L'autorité aujourd'hui n'est pas out, il a juste subi une mutation!
«La véritable autorité est celle qui grandit l'autre.»
Serres affirme que le mot "auteur" dérive de cette «autorité qui augmente». Un auteur se porte garant de ce qu'il avance, il en est responsable. «[S]i mon livre est bon, il vous augmente. Un bon auteur augmente son lecteur.»
Rappelons ici que Serres est aussi l'auteur du petit livre sur La Petite Poucette (tiré d'un discours qu'il avait fait, disponible ici en PDF), cette mutante qui consulte et communique le savoir du bout des pouces. De l'essor des nouvelles technologies, il en conclut qu'un nouvel humain est né.
Avant l'accès «à tout», dans le sens que j'ai abordé la semaine dernière, suite aux réflexions d'André Gunthert (lire Internet comme sixième sens), les auteurs, professeurs, journalistes, bref les autorités pouvaient, devaient assumer une présomption d'incompétence à l'égard de leur audience, rappelle Serres.
Il préconise au contraire, pour la société d'aujourd'hui, une présomption de compétence, car chacun est en mesure de faire ses propres recherches sur Internet. L'autorité n'étant maintenant là que pour "augmenter" les compétences des son audience, des ses élèves, de ses patients, des ses lecteurs. etc.
L'autorité cognitive en question
Mais dès que l'on parle des mutations causées par Internet, les penseurs redisent finalement les mêmes choses, n'est-ce pas?
J'avais abordé cette importante question il y a déjà une demi-décennie: quand on accède sur le web à autant d'information diverse (et contradictoire) cela nous donne une meilleure vision du monde (certes!), mais elle passe de plus en plus à travers des connaissances de "seconde main" -- l'écrasante majorité de ce qu'on sait sur le monde ne vient plus d'une expérience directe avec celui-ci.
J'avais donc rapidement fait remonter l'idée que les autorités cognitives allaient devenir un acteur important dans la société.

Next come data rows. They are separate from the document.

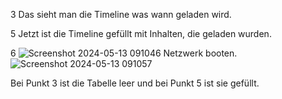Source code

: 3
Das sieht man die Timeline was wann geladen wird.

5
Jetzt ist die Timeline gefüllt mit Inhalten, die geladen wurden.

6
![Screenshot 2024-05-13 091046](https://github.com/Karolskipolski/Gruppe09/assets/142780585/9e334eb5-c460-49fb-89a9-66f2871e6500)
Netzwerk booten.
![Screenshot 2024-05-13 091057](https://github.com/Karolskipolski/Gruppe09/assets/142780585/42cce556-81a8-47f4-af1b-73598f605338)

Bei Punkt 3 ist die Tabelle leer und bei Punkt 5 ist sie gefüllt.
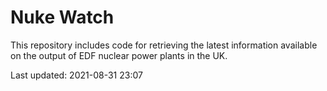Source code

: # Nuke Watch

This repository includes code for retrieving the latest information available on the output of EDF nuclear power plants in the UK.

Last updated: 2021-08-31 23:07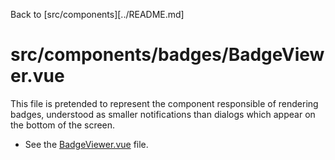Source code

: Back to [src/components][../README.md]

# src/components/badges/BadgeViewer.vue

This file is pretended to represent the component responsible of rendering badges, understood as smaller notifications than dialogs which appear on the bottom of the screen.

- See the [BadgeViewer.vue](./BadgeViewer.vue) file.
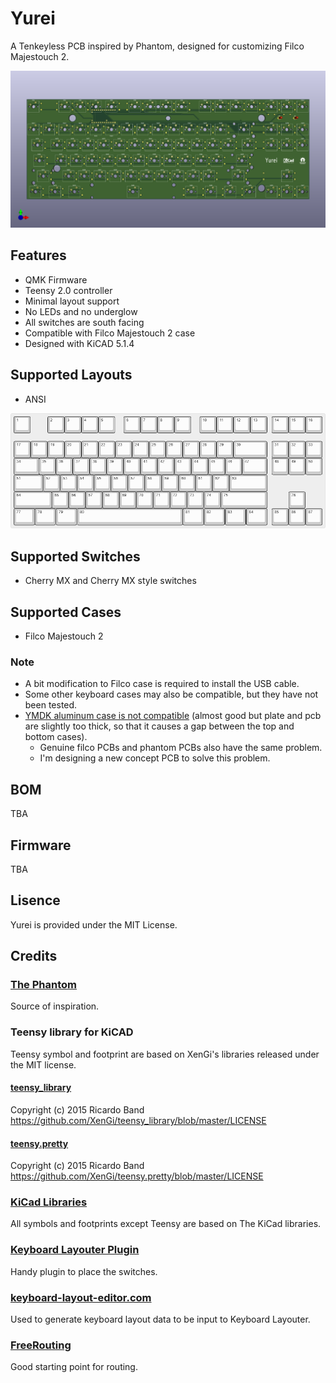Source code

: # Yurei
A Tenkeyless PCB inspired by Phantom, designed for customizing Filco Majestouch 2.

![yurei](images/yurei.png)

## Features
 * QMK Firmware
 * Teensy 2.0 controller
 * Minimal layout support
 * No LEDs and no underglow
 * All switches are south facing
 * Compatible with Filco Majestouch 2 case
 * Designed with KiCAD 5.1.4

## Supported Layouts
 * ANSI

 ![keyboard-layout](images/keyboard-layout.png)

## Supported Switches
 * Cherry MX and Cherry MX style switches

## Supported Cases
 * Filco Majestouch 2

### Note
 * A bit modification to Filco case is required to install the USB cable.
 * Some other keyboard cases may also be compatible, but they have not been tested.
 * [YMDK aluminum case is not compatible](images/filco-pcb-and-ymdk-case-problem.pdf) (almost good but plate and pcb are slightly too thick, so that it causes a gap between the top and bottom cases).
   * Genuine filco PCBs and phantom PCBs also have the same problem.
   * I'm designing a new concept PCB to solve this problem.

## BOM

TBA

## Firmware

TBA

## Lisence

Yurei is provided under the MIT License.

## Credits

### [The Phantom](http://bathroomepiphanies.com/keyboards/phantom/)

Source of inspiration.

### Teensy library for KiCAD

Teensy symbol and footprint are based on XenGi's libraries released under the MIT license.

#### [teensy_library](https://github.com/XenGi/teensy_library)

Copyright (c) 2015 Ricardo Band  
https://github.com/XenGi/teensy_library/blob/master/LICENSE 

#### [teensy.pretty](https://github.com/XenGi/teensy.pretty)

Copyright (c) 2015 Ricardo Band  
https://github.com/XenGi/teensy.pretty/blob/master/LICENSE

### [KiCad Libraries](https://kicad-pcb.org/libraries/)

All symbols and footprints except Teensy are based on The KiCad libraries.

### [Keyboard Layouter Plugin](https://github.com/yskoht/keyboard-layouter)

Handy plugin to place the switches.

### [keyboard-layout-editor.com](http://www.keyboard-layout-editor.com/)

Used to generate keyboard layout data to be input to Keyboard Layouter.

### [FreeRouting](https://freerouting.org/)

Good starting point for routing.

Plus de détail ici sur ce qu'est l'autorité cognitive.
En quelques mots, une autorité cognitive est cette personne vers qui nous nous tournons pour nous donner l'heure juste dans une sphère d'expertise que l'on croit être la sienne. Ce ne sont pas nécessairement les experts d'un domaine (on a pas toujours accès à un expert), mais il a notre confiance pour répondre à des questions ouvertes.

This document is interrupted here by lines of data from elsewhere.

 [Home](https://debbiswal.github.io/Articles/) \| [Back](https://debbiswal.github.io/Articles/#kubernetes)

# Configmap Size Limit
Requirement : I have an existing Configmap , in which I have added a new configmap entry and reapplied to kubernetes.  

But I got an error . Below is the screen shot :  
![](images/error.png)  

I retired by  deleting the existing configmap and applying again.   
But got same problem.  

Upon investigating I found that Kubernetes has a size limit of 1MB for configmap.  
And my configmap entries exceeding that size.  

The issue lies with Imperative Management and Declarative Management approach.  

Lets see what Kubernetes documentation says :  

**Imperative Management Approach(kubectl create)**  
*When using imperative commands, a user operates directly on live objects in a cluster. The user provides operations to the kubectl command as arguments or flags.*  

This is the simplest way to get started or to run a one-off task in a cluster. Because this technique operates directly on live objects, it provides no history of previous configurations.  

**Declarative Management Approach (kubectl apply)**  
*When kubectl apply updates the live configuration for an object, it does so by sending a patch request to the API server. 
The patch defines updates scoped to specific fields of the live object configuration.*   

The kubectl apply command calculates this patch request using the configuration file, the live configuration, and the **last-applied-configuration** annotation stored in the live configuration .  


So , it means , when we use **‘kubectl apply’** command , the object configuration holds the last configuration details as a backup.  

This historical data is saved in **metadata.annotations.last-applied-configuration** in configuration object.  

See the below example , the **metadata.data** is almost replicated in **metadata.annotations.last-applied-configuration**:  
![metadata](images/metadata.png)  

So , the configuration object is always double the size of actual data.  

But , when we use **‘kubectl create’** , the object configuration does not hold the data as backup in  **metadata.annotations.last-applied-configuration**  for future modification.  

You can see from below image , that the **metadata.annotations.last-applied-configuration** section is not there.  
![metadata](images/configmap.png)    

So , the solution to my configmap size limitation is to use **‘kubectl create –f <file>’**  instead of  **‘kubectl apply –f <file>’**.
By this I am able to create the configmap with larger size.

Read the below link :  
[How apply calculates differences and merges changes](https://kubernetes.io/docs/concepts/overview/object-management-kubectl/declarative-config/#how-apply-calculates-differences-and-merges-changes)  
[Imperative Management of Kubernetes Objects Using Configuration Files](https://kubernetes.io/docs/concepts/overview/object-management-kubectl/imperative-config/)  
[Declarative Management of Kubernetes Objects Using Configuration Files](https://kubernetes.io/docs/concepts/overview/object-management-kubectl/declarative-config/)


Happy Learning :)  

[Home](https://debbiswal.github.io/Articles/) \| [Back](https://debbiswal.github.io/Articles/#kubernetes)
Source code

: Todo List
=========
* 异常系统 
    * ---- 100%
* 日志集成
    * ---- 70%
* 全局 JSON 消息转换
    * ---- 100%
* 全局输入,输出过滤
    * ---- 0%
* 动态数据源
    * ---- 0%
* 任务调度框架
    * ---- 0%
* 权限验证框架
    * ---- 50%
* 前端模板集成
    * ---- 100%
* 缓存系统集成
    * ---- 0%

Serres me donne l'occasion de définir ainsi le rôle de cet autorité cognitive (et toute autorité, politique, scolaire, professionnelle): celui de fournir un cadre cognitif à une personne pour lui permettre de mieux remplir son propre rôle (ou son destin) ou régler une problématique quelconque.
Une autorité est adoptée (remarquez ici l'inversion: l'autorité ne s'impose pas) quand son apport permet à une personne d'espérer atteindre un objectif.

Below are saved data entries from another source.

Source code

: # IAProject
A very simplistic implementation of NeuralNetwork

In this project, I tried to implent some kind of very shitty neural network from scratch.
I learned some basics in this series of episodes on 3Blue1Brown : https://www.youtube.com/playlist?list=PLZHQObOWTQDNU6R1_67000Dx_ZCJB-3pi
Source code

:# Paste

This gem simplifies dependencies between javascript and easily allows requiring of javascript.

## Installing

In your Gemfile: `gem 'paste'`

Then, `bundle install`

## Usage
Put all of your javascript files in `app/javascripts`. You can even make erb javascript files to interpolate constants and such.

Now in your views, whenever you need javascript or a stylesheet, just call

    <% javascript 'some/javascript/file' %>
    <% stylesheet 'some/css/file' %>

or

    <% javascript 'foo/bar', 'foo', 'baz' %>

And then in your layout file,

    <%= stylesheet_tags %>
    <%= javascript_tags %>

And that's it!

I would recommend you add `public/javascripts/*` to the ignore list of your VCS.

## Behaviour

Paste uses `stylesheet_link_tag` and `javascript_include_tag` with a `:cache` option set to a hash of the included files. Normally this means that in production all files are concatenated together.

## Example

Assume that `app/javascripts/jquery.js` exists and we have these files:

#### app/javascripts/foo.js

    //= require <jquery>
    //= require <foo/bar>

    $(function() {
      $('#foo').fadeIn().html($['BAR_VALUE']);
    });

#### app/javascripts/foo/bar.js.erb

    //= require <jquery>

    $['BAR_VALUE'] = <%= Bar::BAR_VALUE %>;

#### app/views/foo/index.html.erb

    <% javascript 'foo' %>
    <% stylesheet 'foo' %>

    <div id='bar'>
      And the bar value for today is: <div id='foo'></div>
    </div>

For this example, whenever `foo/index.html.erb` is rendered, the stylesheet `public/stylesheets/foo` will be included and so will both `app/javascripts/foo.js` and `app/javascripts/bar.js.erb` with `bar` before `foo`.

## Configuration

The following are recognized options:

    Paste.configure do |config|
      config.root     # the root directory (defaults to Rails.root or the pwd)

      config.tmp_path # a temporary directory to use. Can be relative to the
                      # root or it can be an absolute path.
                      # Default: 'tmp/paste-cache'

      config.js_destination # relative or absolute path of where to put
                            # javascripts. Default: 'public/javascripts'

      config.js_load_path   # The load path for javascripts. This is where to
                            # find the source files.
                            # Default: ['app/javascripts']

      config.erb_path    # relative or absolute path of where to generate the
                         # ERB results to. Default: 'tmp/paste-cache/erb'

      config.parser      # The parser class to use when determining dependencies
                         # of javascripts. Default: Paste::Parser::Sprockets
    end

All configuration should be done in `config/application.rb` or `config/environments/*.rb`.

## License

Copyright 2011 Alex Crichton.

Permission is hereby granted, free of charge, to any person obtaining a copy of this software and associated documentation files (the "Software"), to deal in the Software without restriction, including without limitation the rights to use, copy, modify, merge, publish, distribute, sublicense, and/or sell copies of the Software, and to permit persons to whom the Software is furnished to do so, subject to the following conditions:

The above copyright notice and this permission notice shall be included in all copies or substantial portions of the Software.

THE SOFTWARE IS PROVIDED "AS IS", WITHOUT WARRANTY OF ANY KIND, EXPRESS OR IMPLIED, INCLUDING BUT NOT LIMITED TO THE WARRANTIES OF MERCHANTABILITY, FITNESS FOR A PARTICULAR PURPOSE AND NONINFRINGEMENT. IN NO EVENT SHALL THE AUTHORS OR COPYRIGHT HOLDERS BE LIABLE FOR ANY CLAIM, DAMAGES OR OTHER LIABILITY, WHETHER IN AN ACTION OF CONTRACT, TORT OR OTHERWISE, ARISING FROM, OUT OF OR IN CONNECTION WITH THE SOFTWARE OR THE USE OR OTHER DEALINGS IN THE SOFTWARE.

Le journaliste comme autorité.
En animant mercredi prochain un atelier Projet Columbus sur l'arrimage entre les medias de masse et ceux dits « sociaux », on se questionnera sur les promesses et les déceptions cette révolution. On y abordera, entre autres, ces signaux faibles qui sont pourtant riches de potentialités et méritent d’être entendus et mis à contribution.
Ces signaux faibles viennent entre autre des lecteurs et de la population en général. Jusqu'à un certain point, l'information remonte de la population jusqu'au journaliste.
Mais quand on voit des débats qui traduisent un éloignement culturel croissant entre les élites et la «populace», et choque Cyrille Frank (un titre dans Le Monde illustrant une attitude condescendante envers le lectorat), il n'est pas insensé de réfléchir à ce que dit Serres.
La responsabilité des élites, et des autorités en particulier, est celle de faire grandir l'autre.